# Moby Wrap or Sleepy Wrap?



## BBMcGee

I really want to try wearing this baby, she is my first tho so I don't know which to get? I don't really like slings, I haven't used them, LoL, but they just don't look as 'comfy' to me. So I was going to try a wrap first, but I can't decide between the Moby or the Sleepy wrap. Any recommendations or insight for either? Thanks


----------



## nerdymom

Weelll, I haven't actually worn a BABY yet, but I have practiced with a teddy bear...









A friend gave me a Moby, and I think I'm going to like it. It takes a bit of practice, but I think I have the basics down now. It's a nice wrap because you can use it for newborn-->toddler.
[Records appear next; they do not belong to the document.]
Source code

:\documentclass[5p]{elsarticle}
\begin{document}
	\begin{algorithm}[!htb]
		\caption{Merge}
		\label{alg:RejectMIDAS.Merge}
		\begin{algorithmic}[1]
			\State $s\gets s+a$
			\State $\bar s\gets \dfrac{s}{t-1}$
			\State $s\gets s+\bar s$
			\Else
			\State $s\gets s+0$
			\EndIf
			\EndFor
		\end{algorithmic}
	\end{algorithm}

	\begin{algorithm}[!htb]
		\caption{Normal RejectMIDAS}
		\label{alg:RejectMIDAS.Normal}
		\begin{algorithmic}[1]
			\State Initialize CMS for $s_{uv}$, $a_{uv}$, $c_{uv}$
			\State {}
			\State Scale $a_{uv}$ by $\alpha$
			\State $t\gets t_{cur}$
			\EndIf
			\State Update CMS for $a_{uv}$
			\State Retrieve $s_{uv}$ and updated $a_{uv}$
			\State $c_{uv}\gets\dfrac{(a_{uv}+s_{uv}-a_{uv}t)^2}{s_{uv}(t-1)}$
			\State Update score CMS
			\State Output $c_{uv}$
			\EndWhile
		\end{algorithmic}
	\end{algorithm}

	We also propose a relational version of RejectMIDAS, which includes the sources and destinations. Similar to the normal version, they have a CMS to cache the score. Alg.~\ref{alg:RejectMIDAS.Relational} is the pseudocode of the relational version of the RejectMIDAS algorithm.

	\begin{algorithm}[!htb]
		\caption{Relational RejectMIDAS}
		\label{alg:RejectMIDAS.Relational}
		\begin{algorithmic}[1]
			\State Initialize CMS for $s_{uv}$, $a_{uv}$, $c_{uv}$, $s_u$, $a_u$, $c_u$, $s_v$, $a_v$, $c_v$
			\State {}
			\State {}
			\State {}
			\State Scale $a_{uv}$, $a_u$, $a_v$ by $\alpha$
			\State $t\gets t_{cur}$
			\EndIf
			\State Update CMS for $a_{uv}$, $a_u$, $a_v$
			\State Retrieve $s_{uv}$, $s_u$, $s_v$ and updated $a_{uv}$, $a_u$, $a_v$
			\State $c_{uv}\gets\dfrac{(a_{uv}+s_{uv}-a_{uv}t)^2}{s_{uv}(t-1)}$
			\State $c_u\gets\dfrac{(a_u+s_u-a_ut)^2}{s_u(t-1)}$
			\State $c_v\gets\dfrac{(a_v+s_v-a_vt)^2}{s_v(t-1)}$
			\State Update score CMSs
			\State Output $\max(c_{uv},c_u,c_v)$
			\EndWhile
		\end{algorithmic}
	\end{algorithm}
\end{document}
The bad thing (I think) is that there is a steeper learning curve than with a pouch or something a little simpler.

The fabric is so soft and I love the colors they have, and DH and I can use the same wrap, which is awsome!

I hope that helps a little bit.


----------



## andi-mama

Stretchy wraps actually aren't so great past 15lbs, so if you really want to get a carrier that lasts I would go for a woven wrap. After awhile, stretchy wraps start to sag under the baby's weight and they become unsupportive and require readjustment every 20 minutes (very annoying!). But they are good for newborns and a great way to cheaply get the "feel" of wrapping!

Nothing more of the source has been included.